*** INPUT RECORDS Section Begins ***
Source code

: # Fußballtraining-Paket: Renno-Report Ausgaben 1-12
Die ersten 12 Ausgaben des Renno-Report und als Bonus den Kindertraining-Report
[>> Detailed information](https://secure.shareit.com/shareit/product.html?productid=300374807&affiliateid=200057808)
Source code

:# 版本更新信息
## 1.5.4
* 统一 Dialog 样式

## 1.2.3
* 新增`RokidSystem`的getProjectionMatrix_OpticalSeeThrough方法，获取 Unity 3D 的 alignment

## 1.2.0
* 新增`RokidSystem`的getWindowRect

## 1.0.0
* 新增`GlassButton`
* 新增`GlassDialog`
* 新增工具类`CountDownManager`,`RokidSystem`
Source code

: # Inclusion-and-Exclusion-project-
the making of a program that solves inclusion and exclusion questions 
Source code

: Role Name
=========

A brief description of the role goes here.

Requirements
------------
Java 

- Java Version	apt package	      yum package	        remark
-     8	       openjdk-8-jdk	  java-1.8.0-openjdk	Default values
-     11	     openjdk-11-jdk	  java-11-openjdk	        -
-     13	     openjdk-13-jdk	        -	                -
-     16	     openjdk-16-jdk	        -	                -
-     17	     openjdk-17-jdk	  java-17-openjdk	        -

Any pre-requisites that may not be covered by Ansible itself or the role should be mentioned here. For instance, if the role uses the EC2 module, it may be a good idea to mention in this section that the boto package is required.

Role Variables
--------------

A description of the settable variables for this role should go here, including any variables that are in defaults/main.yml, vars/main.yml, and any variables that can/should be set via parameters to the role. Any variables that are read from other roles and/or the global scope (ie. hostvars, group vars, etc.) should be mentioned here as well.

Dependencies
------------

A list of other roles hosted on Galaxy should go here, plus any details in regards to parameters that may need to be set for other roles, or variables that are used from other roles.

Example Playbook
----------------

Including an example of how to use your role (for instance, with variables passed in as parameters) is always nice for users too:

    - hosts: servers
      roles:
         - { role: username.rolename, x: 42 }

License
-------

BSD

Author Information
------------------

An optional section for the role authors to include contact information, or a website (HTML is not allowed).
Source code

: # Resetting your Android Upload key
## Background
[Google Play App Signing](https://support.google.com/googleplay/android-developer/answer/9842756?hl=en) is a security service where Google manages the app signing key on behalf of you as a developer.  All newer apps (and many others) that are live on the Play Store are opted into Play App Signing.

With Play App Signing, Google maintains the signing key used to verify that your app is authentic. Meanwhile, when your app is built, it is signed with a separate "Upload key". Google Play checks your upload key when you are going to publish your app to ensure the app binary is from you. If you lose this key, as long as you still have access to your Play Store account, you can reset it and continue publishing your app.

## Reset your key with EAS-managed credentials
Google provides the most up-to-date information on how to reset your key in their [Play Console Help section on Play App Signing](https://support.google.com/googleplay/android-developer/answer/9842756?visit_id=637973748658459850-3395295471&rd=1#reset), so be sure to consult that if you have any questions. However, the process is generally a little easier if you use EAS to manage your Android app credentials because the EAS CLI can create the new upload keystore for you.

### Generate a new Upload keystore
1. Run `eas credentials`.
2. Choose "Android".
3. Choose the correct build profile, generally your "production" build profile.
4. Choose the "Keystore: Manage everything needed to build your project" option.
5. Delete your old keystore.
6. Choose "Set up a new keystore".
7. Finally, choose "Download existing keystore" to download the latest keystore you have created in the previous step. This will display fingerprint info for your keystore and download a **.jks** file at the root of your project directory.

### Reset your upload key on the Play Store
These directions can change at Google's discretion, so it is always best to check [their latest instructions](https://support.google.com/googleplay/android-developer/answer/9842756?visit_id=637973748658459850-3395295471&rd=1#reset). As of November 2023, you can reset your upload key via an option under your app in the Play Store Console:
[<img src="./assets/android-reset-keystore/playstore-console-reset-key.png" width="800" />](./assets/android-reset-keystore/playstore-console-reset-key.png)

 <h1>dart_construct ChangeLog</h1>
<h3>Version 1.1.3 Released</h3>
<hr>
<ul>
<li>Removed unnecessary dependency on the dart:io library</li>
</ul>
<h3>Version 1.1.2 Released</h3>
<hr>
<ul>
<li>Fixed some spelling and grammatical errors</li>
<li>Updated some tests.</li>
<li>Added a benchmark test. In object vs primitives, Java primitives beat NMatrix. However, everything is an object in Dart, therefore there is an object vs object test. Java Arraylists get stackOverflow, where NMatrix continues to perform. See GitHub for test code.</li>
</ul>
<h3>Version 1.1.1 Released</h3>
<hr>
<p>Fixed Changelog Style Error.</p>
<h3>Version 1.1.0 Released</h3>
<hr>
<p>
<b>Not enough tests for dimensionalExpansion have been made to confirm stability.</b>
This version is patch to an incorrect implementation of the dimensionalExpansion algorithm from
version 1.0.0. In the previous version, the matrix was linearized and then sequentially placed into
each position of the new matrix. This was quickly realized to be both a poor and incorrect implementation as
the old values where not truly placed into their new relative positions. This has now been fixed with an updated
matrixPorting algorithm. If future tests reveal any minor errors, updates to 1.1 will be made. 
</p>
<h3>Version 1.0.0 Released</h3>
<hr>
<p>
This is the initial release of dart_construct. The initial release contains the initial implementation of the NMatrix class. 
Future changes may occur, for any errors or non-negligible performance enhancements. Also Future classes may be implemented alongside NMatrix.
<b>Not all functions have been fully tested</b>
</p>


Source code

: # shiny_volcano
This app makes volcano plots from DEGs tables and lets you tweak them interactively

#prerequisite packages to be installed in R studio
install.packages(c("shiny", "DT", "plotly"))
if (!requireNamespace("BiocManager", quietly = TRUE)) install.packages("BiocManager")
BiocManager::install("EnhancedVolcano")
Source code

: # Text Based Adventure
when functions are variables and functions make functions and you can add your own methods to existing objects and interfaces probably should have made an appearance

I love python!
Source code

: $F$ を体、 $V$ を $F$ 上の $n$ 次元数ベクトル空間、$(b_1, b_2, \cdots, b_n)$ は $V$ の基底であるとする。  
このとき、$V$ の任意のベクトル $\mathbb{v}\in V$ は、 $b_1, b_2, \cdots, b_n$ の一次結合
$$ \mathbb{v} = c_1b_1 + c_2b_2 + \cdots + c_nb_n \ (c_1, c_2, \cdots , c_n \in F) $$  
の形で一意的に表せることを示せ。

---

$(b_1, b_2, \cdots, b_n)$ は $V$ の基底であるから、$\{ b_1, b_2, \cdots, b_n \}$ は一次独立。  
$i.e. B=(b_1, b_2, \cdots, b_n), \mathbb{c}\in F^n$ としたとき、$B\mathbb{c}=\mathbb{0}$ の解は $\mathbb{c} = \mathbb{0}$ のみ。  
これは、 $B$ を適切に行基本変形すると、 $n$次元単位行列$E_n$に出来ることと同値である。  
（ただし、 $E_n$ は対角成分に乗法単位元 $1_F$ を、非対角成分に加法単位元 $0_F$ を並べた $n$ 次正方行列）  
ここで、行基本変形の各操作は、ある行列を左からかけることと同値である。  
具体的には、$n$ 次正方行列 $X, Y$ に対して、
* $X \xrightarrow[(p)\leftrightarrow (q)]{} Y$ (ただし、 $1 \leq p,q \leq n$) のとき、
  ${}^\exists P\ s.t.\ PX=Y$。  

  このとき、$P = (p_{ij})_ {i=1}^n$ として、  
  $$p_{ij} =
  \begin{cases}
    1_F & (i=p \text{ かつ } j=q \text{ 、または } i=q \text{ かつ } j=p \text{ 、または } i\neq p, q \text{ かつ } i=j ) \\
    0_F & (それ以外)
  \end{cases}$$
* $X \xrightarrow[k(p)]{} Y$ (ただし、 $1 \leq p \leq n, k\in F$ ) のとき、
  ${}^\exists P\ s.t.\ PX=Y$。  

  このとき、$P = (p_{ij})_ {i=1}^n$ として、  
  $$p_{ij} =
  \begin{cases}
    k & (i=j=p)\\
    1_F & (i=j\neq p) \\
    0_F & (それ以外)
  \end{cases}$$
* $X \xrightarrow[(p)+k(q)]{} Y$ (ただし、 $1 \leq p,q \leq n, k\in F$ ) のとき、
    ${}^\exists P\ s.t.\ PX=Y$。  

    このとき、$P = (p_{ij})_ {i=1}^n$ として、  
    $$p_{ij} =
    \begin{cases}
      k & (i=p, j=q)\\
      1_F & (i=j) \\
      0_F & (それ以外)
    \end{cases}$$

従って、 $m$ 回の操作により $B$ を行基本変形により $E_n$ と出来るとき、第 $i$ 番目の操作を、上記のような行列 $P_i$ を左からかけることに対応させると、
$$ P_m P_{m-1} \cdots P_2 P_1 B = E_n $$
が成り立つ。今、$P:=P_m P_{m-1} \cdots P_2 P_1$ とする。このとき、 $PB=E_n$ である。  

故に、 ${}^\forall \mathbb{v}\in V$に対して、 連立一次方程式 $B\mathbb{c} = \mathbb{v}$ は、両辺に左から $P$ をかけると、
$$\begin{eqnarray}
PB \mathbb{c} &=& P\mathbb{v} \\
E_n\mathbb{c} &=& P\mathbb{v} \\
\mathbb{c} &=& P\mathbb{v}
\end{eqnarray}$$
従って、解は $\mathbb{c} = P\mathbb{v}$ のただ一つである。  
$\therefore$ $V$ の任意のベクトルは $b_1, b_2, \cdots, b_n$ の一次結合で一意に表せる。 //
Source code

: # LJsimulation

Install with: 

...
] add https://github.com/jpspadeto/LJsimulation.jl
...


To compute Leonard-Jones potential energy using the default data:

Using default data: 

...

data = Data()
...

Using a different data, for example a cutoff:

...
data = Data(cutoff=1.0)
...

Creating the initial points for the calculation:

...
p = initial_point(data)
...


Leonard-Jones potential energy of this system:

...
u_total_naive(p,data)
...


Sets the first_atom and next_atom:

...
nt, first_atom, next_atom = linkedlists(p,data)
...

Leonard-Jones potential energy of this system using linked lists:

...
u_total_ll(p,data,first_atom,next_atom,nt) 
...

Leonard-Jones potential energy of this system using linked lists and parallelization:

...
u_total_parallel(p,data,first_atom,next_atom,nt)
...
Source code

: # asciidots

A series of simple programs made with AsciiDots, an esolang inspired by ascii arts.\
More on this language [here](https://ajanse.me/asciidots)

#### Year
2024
*** INPUT RECORDS Section Ends ***
(REQUIRED WORK): Copy out the lines above exactly, beginning at the one that contains "Android Upload key" and ending at the one that contains "[Google Play App".

(ANSWER SECTION):
: # Resetting your Android Upload key
## Background
[Google Play App Signing](https://support.google.com/googleplay/android-developer/answer/9842756?hl=en) is a security service where Google manages the app signing key on behalf of you as a developer.  All newer apps (and many others) that are live on the Play Store are opted into Play App Signing.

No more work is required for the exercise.